> _WORK INSTRUCTION_
Please write each entry out again exactly as shown.

> _DATA FOR THIS TASK_
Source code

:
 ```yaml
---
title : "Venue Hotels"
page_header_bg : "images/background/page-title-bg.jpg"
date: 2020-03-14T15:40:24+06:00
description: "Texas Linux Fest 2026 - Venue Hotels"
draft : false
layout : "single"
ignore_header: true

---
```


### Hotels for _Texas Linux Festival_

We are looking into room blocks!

> _RESPONSE FOR THIS EXERCISE_
Source code

:
 ```yaml
---
title : "Venue Hotels"
page_header_bg : "images/background/page-title-bg.jpg"
date: 2020-03-14T15:40:24+06:00
description: "Texas Linux Fest 2026 - Venue Hotels"
draft : false
layout : "single"
ignore_header: true

---
```


### Hotels for _Texas Linux Festival_

We are looking into room blocks!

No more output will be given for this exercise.